+++ Given records +++

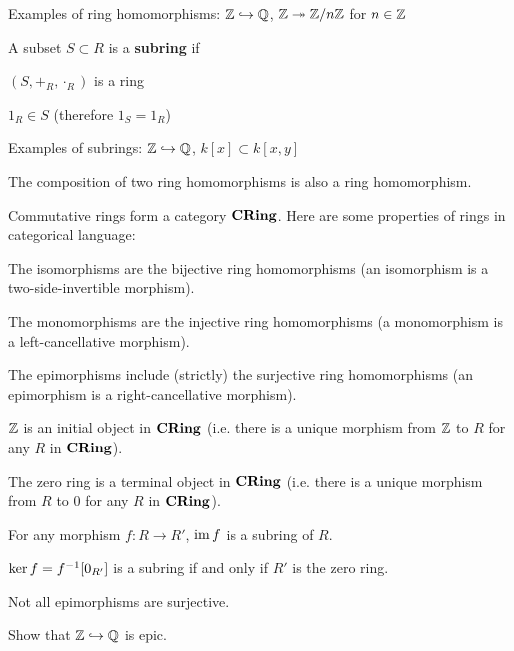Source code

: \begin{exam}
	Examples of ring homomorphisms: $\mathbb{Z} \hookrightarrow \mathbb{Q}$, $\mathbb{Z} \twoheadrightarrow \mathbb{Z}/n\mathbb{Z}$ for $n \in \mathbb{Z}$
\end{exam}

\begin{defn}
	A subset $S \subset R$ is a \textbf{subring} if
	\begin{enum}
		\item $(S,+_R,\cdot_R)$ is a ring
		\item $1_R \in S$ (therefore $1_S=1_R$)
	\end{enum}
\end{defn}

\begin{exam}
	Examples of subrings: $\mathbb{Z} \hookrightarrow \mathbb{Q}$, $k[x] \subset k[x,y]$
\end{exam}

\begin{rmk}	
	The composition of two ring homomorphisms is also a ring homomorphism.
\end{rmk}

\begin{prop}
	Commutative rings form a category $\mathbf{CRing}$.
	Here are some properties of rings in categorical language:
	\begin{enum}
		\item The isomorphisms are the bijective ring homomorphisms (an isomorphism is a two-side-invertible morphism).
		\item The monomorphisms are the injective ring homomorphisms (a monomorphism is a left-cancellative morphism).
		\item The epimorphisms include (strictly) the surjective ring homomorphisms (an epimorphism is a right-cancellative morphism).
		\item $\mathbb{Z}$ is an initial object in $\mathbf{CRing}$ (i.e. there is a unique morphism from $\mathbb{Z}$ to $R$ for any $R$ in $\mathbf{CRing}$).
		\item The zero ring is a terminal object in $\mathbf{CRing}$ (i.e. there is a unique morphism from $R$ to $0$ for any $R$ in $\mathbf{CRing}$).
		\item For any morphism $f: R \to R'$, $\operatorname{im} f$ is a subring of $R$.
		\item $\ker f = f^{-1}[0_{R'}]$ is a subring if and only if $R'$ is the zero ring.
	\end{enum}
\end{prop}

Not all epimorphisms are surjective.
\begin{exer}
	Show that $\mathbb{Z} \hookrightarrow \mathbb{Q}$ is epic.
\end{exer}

+++
+++ Given records +++

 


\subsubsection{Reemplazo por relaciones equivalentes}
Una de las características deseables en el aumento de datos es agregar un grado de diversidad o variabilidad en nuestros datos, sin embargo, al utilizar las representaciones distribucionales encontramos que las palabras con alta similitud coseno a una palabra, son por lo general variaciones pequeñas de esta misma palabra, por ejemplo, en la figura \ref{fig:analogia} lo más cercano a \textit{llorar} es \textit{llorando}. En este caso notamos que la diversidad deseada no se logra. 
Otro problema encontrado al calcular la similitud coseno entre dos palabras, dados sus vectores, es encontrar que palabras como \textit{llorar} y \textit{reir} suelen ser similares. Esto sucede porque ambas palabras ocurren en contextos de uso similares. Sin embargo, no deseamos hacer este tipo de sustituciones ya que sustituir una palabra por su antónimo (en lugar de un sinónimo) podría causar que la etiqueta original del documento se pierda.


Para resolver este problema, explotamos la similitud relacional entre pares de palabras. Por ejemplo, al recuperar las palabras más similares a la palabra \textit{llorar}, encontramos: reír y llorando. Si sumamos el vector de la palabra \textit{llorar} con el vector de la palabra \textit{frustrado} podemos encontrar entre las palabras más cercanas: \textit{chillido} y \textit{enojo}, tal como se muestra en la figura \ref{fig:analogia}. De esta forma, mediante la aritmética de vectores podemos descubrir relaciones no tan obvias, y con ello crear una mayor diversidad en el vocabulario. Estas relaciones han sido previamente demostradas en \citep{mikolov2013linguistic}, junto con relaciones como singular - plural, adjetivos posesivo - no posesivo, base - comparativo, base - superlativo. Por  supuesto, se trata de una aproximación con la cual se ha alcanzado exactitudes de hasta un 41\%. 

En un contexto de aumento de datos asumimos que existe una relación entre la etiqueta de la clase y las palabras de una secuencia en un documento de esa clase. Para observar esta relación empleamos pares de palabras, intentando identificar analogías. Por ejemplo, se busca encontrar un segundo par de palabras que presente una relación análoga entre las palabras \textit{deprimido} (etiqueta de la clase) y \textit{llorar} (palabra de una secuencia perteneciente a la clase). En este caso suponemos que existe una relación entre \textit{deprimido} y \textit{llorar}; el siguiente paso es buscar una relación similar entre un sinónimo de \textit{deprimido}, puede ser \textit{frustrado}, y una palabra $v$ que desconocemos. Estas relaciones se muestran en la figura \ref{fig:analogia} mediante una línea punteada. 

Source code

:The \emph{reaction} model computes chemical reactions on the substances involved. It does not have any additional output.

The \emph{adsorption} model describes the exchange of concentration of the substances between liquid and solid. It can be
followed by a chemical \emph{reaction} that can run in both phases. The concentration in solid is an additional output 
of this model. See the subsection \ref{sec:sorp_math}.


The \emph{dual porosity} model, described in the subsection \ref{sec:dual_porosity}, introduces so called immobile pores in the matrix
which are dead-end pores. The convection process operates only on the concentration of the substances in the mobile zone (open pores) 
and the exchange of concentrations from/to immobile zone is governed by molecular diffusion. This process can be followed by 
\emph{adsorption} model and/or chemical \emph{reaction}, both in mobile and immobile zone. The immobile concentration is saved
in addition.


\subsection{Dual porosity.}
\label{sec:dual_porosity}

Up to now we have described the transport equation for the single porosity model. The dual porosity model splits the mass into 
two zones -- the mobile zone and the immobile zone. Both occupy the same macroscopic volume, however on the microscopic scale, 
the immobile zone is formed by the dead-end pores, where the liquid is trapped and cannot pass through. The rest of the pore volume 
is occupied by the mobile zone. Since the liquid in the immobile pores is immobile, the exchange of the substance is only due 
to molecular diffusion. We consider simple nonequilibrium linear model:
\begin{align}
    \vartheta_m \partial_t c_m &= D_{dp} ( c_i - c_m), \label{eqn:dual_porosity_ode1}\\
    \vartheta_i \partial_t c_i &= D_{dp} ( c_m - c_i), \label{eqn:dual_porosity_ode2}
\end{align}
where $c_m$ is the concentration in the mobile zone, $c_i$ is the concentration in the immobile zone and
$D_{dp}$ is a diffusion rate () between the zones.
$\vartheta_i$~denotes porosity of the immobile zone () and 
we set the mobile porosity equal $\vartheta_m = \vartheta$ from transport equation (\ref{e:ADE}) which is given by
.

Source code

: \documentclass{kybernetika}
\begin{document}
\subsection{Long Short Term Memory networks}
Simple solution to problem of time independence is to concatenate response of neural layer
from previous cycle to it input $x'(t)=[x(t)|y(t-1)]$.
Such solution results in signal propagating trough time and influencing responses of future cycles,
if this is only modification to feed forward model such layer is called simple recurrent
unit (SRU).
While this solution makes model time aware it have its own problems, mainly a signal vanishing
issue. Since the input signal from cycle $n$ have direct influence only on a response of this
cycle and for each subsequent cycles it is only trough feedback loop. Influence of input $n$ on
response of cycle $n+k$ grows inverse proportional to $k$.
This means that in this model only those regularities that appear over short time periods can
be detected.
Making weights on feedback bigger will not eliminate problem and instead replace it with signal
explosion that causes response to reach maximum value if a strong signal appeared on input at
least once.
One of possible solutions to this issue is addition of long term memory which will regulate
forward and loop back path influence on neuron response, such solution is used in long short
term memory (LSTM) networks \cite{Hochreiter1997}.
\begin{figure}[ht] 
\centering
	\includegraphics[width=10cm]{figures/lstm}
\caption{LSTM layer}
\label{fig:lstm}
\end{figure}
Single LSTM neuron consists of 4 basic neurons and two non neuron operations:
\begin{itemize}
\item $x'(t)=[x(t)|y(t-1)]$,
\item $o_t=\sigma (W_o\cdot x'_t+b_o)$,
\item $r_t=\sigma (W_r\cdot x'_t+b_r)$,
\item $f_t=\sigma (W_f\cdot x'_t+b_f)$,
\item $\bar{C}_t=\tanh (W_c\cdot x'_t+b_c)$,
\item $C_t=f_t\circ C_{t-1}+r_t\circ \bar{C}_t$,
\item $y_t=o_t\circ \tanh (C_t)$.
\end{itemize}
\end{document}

+++

### What is expected
From the material above, set down exactly the lines between the line holding "Such solution results" and the line holding "forward and loop", inclusive. Include nothing else.

### Task response
Such solution results in signal propagating trough time and influencing responses of future cycles,
if this is only modification to feed forward model such layer is called simple recurrent
unit (SRU).
While this solution makes model time aware it have its own problems, mainly a signal vanishing
issue. Since the input signal from cycle $n$ have direct influence only on a response of this
cycle and for each subsequent cycles it is only trough feedback loop. Influence of input $n$ on
response of cycle $n+k$ grows inverse proportional to $k$.
This means that in this model only those regularities that appear over short time periods can
be detected.
Making weights on feedback bigger will not eliminate problem and instead replace it with signal
explosion that causes response to reach maximum value if a strong signal appeared on input at
least once.
One of possible solutions to this issue is addition of long term memory which will regulate
forward and loop back path influence on neuron response, such solution is used in long short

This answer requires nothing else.